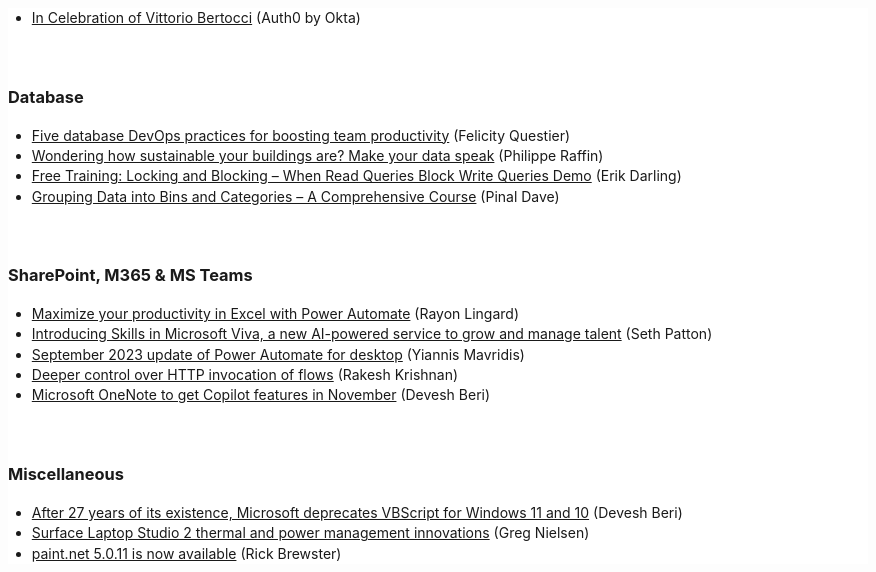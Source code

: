   * <a href="https://auth0.com/blog/in-celebration-of-vittorio-bertocci/" target="_blank" rel="noopener">In Celebration of Vittorio Bertocci</a> (Auth0 by Okta)

&nbsp;

### <a name="sql"></a>Database

  * <a href="https://www.red-gate.com/blog/five-database-devops-practices-for-boosting-team-productivity" target="_blank" rel="noopener">Five database DevOps practices for boosting team productivity</a> (Felicity Questier)
  * <a href="https://stackoverflow.blog/2023/10/11/wondering-how-sustainable-your-buildings-are-make-your-data-speak/" target="_blank" rel="noopener">Wondering how sustainable your buildings are? Make your data speak</a> (Philippe Raffin)
  * <a href="https://erikdarling.com/free-training-locking-and-blocking-when-read-queries-block-write-queries-demo/" target="_blank" rel="noopener">Free Training: Locking and Blocking – When Read Queries Block Write Queries Demo</a> (Erik Darling)
  * <a href="https://blog.sqlauthority.com/2023/10/12/grouping-data-into-bins-and-categories-a-comprehensive-course/?utm_source=rss&utm_medium=rss&utm_campaign=grouping-data-into-bins-and-categories-a-comprehensive-course" target="_blank" rel="noopener">Grouping Data into Bins and Categories – A Comprehensive Course</a> (Pinal Dave)

&nbsp;

### <a name="sp"></a>SharePoint, M365 & MS Teams

  * <a href="https://powerautomate.microsoft.com/en-us/blog/maxime-your-productivity-in-excel-with-power-automate/" target="_blank" rel="noopener">Maximize your productivity in Excel with Power Automate</a> (Rayon Lingard)
  * <a href="https://www.microsoft.com/en-us/microsoft-365/blog/2023/10/10/introducing-skills-in-microsoft-viva-a-new-ai-powered-service-to-grow-and-manage-talent/" target="_blank" rel="noopener">Introducing Skills in Microsoft Viva, a new AI-powered service to grow and manage talent</a> (Seth Patton)
  * <a href="https://powerautomate.microsoft.com/en-us/blog/september-2023-update-of-power-automate-for-desktop/" target="_blank" rel="noopener">September 2023 update of Power Automate for desktop</a> (Yiannis Mavridis)
  * <a href="https://powerautomate.microsoft.com/en-us/blog/deeper-control-over-http-invocation-of-flows/" target="_blank" rel="noopener">Deeper control over HTTP invocation of flows</a> (Rakesh Krishnan)
  * <a href="https://www.onmsft.com/news/microsoft-onenote-copilot/" target="_blank" rel="noopener">Microsoft OneNote to get Copilot features in November</a> (Devesh Beri)

&nbsp;

### <a name="misc"></a>Miscellaneous

  * <a href="https://www.onmsft.com/news/after-27-years-of-its-existence-microsoft-deprecates-vbscript-for-windows-11-and-10/" target="_blank" rel="noopener">After 27 years of its existence, Microsoft deprecates VBScript for Windows 11 and 10</a> (Devesh Beri)
  * <a href="https://techcommunity.microsoft.com/t5/surface-it-pro-blog/surface-laptop-studio-2-thermal-and-power-management-innovations/ba-p/3949302" target="_blank" rel="noopener">Surface Laptop Studio 2 thermal and power management innovations</a> (Greg Nielsen)
  * <a href="https://blog.getpaint.net/2023/10/11/paint-net-5-0-11-is-now-available/" target="_blank" rel="noopener">paint.net 5.0.11 is now available</a> (Rick Brewster)
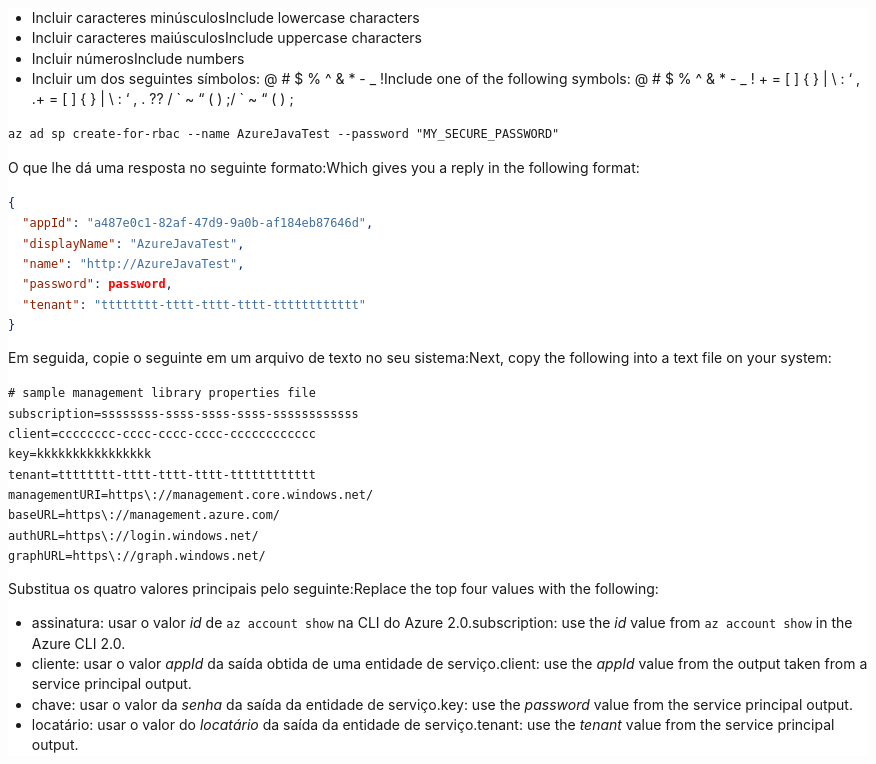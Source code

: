 * <span data-ttu-id="9ad3a-123">Incluir caracteres minúsculos</span><span class="sxs-lookup"><span data-stu-id="9ad3a-123">Include lowercase characters</span></span>
* <span data-ttu-id="9ad3a-124">Incluir caracteres maiúsculos</span><span class="sxs-lookup"><span data-stu-id="9ad3a-124">Include uppercase characters</span></span>
* <span data-ttu-id="9ad3a-125">Incluir números</span><span class="sxs-lookup"><span data-stu-id="9ad3a-125">Include numbers</span></span>
* <span data-ttu-id="9ad3a-126">Incluir um dos seguintes símbolos: @ # $ % ^ & \* - _ !</span><span class="sxs-lookup"><span data-stu-id="9ad3a-126">Include one of the following symbols: @ # $ % ^ & \* - _ !</span></span> <span data-ttu-id="9ad3a-127">+ = [ ] { } | \ : ‘ , .</span><span class="sxs-lookup"><span data-stu-id="9ad3a-127">+ = [ ] { } | \ : ‘ , .</span></span> <span data-ttu-id="9ad3a-128">?</span><span class="sxs-lookup"><span data-stu-id="9ad3a-128">?</span></span> <span data-ttu-id="9ad3a-129">/ \` ~ “ ( ) ;</span><span class="sxs-lookup"><span data-stu-id="9ad3a-129">/ \` ~ “ ( ) ;</span></span>


```azurecli-interactive
az ad sp create-for-rbac --name AzureJavaTest --password "MY_SECURE_PASSWORD"
```

<span data-ttu-id="9ad3a-130">O que lhe dá uma resposta no seguinte formato:</span><span class="sxs-lookup"><span data-stu-id="9ad3a-130">Which gives you a reply in the following format:</span></span>

```json
{
  "appId": "a487e0c1-82af-47d9-9a0b-af184eb87646d",
  "displayName": "AzureJavaTest",
  "name": "http://AzureJavaTest",
  "password": password,
  "tenant": "tttttttt-tttt-tttt-tttt-tttttttttttt"
}
```

<span data-ttu-id="9ad3a-131">Em seguida, copie o seguinte em um arquivo de texto no seu sistema:</span><span class="sxs-lookup"><span data-stu-id="9ad3a-131">Next, copy the following into a text file on your system:</span></span>

```text
# sample management library properties file
subscription=ssssssss-ssss-ssss-ssss-ssssssssssss
client=cccccccc-cccc-cccc-cccc-cccccccccccc
key=kkkkkkkkkkkkkkkk
tenant=tttttttt-tttt-tttt-tttt-tttttttttttt
managementURI=https\://management.core.windows.net/
baseURL=https\://management.azure.com/
authURL=https\://login.windows.net/
graphURL=https\://graph.windows.net/
```

<span data-ttu-id="9ad3a-132">Substitua os quatro valores principais pelo seguinte:</span><span class="sxs-lookup"><span data-stu-id="9ad3a-132">Replace the top four values with the following:</span></span>

- <span data-ttu-id="9ad3a-133">assinatura: usar o valor *id* de `az account show` na CLI do Azure 2.0.</span><span class="sxs-lookup"><span data-stu-id="9ad3a-133">subscription: use the *id* value from `az account show` in the Azure CLI 2.0.</span></span>
- <span data-ttu-id="9ad3a-134">cliente: usar o valor *appId* da saída obtida de uma entidade de serviço.</span><span class="sxs-lookup"><span data-stu-id="9ad3a-134">client: use the *appId* value from the output taken from a service principal output.</span></span>
- <span data-ttu-id="9ad3a-135">chave: usar o valor da *senha* da saída da entidade de serviço.</span><span class="sxs-lookup"><span data-stu-id="9ad3a-135">key: use the *password* value from the service principal output.</span></span>
- <span data-ttu-id="9ad3a-136">locatário: usar o valor do *locatário* da saída da entidade de serviço.</span><span class="sxs-lookup"><span data-stu-id="9ad3a-136">tenant: use the *tenant* value from the service principal output.</span></span>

━━━━━━━━━━━━━━━━━━━━

* _Exercise details_:
All entries above should be printed exactly, though without their pictures.

* _Response for this exercise_:
Source code

:   * <a href="https://auth0.com/blog/in-celebration-of-vittorio-bertocci/" target="_blank" rel="noopener">In Celebration of Vittorio Bertocci</a> (Auth0 by Okta)

&nbsp;

### <a name="sql"></a>Database

  * <a href="https://www.red-gate.com/blog/five-database-devops-practices-for-boosting-team-productivity" target="_blank" rel="noopener">Five database DevOps practices for boosting team productivity</a> (Felicity Questier)
  * <a href="https://stackoverflow.blog/2023/10/11/wondering-how-sustainable-your-buildings-are-make-your-data-speak/" target="_blank" rel="noopener">Wondering how sustainable your buildings are? Make your data speak</a> (Philippe Raffin)
  * <a href="https://erikdarling.com/free-training-locking-and-blocking-when-read-queries-block-write-queries-demo/" target="_blank" rel="noopener">Free Training: Locking and Blocking – When Read Queries Block Write Queries Demo</a> (Erik Darling)
  * <a href="https://blog.sqlauthority.com/2023/10/12/grouping-data-into-bins-and-categories-a-comprehensive-course/?utm_source=rss&utm_medium=rss&utm_campaign=grouping-data-into-bins-and-categories-a-comprehensive-course" target="_blank" rel="noopener">Grouping Data into Bins and Categories – A Comprehensive Course</a> (Pinal Dave)

&nbsp;

### <a name="sp"></a>SharePoint, M365 & MS Teams

  * <a href="https://powerautomate.microsoft.com/en-us/blog/maxime-your-productivity-in-excel-with-power-automate/" target="_blank" rel="noopener">Maximize your productivity in Excel with Power Automate</a> (Rayon Lingard)
  * <a href="https://www.microsoft.com/en-us/microsoft-365/blog/2023/10/10/introducing-skills-in-microsoft-viva-a-new-ai-powered-service-to-grow-and-manage-talent/" target="_blank" rel="noopener">Introducing Skills in Microsoft Viva, a new AI-powered service to grow and manage talent</a> (Seth Patton)
  * <a href="https://powerautomate.microsoft.com/en-us/blog/september-2023-update-of-power-automate-for-desktop/" target="_blank" rel="noopener">September 2023 update of Power Automate for desktop</a> (Yiannis Mavridis)
  * <a href="https://powerautomate.microsoft.com/en-us/blog/deeper-control-over-http-invocation-of-flows/" target="_blank" rel="noopener">Deeper control over HTTP invocation of flows</a> (Rakesh Krishnan)
  * <a href="https://www.onmsft.com/news/microsoft-onenote-copilot/" target="_blank" rel="noopener">Microsoft OneNote to get Copilot features in November</a> (Devesh Beri)

&nbsp;

### <a name="misc"></a>Miscellaneous

  * <a href="https://www.onmsft.com/news/after-27-years-of-its-existence-microsoft-deprecates-vbscript-for-windows-11-and-10/" target="_blank" rel="noopener">After 27 years of its existence, Microsoft deprecates VBScript for Windows 11 and 10</a> (Devesh Beri)
  * <a href="https://techcommunity.microsoft.com/t5/surface-it-pro-blog/surface-laptop-studio-2-thermal-and-power-management-innovations/ba-p/3949302" target="_blank" rel="noopener">Surface Laptop Studio 2 thermal and power management innovations</a> (Greg Nielsen)
  * <a href="https://blog.getpaint.net/2023/10/11/paint-net-5-0-11-is-now-available/" target="_blank" rel="noopener">paint.net 5.0.11 is now available</a> (Rick Brewster)
Source code

: * <span data-ttu-id="9ad3a-123">Incluir caracteres minúsculos</span><span class="sxs-lookup"><span data-stu-id="9ad3a-123">Include lowercase characters</span></span>
* <span data-ttu-id="9ad3a-124">Incluir caracteres maiúsculos</span><span class="sxs-lookup"><span data-stu-id="9ad3a-124">Include uppercase characters</span></span>
* <span data-ttu-id="9ad3a-125">Incluir números</span><span class="sxs-lookup"><span data-stu-id="9ad3a-125">Include numbers</span></span>
* <span data-ttu-id="9ad3a-126">Incluir um dos seguintes símbolos: @ # $ % ^ & \* - _ !</span><span class="sxs-lookup"><span data-stu-id="9ad3a-126">Include one of the following symbols: @ # $ % ^ & \* - _ !</span></span> <span data-ttu-id="9ad3a-127">+ = [ ] { } | \ : ‘ , .</span><span class="sxs-lookup"><span data-stu-id="9ad3a-127">+ = [ ] { } | \ : ‘ , .</span></span> <span data-ttu-id="9ad3a-128">?</span><span class="sxs-lookup"><span data-stu-id="9ad3a-128">?</span></span> <span data-ttu-id="9ad3a-129">/ \` ~ “ ( ) ;</span><span class="sxs-lookup"><span data-stu-id="9ad3a-129">/ \` ~ “ ( ) ;</span></span>


```azurecli-interactive
az ad sp create-for-rbac --name AzureJavaTest --password "MY_SECURE_PASSWORD"
```

<span data-ttu-id="9ad3a-130">O que lhe dá uma resposta no seguinte formato:</span><span class="sxs-lookup"><span data-stu-id="9ad3a-130">Which gives you a reply in the following format:</span></span>

```json
{
  "appId": "a487e0c1-82af-47d9-9a0b-af184eb87646d",
  "displayName": "AzureJavaTest",
  "name": "http://AzureJavaTest",
  "password": password,
  "tenant": "tttttttt-tttt-tttt-tttt-tttttttttttt"
}
```

<span data-ttu-id="9ad3a-131">Em seguida, copie o seguinte em um arquivo de texto no seu sistema:</span><span class="sxs-lookup"><span data-stu-id="9ad3a-131">Next, copy the following into a text file on your system:</span></span>

```text
# sample management library properties file
subscription=ssssssss-ssss-ssss-ssss-ssssssssssss
client=cccccccc-cccc-cccc-cccc-cccccccccccc
key=kkkkkkkkkkkkkkkk
tenant=tttttttt-tttt-tttt-tttt-tttttttttttt
managementURI=https\://management.core.windows.net/
baseURL=https\://management.azure.com/
authURL=https\://login.windows.net/
graphURL=https\://graph.windows.net/
```

<span data-ttu-id="9ad3a-132">Substitua os quatro valores principais pelo seguinte:</span><span class="sxs-lookup"><span data-stu-id="9ad3a-132">Replace the top four values with the following:</span></span>

- <span data-ttu-id="9ad3a-133">assinatura: usar o valor *id* de `az account show` na CLI do Azure 2.0.</span><span class="sxs-lookup"><span data-stu-id="9ad3a-133">subscription: use the *id* value from `az account show` in the Azure CLI 2.0.</span></span>
- <span data-ttu-id="9ad3a-134">cliente: usar o valor *appId* da saída obtida de uma entidade de serviço.</span><span class="sxs-lookup"><span data-stu-id="9ad3a-134">client: use the *appId* value from the output taken from a service principal output.</span></span>
- <span data-ttu-id="9ad3a-135">chave: usar o valor da *senha* da saída da entidade de serviço.</span><span class="sxs-lookup"><span data-stu-id="9ad3a-135">key: use the *password* value from the service principal output.</span></span>
- <span data-ttu-id="9ad3a-136">locatário: usar o valor do *locatário* da saída da entidade de serviço.</span><span class="sxs-lookup"><span data-stu-id="9ad3a-136">tenant: use the *tenant* value from the service principal output.</span></span>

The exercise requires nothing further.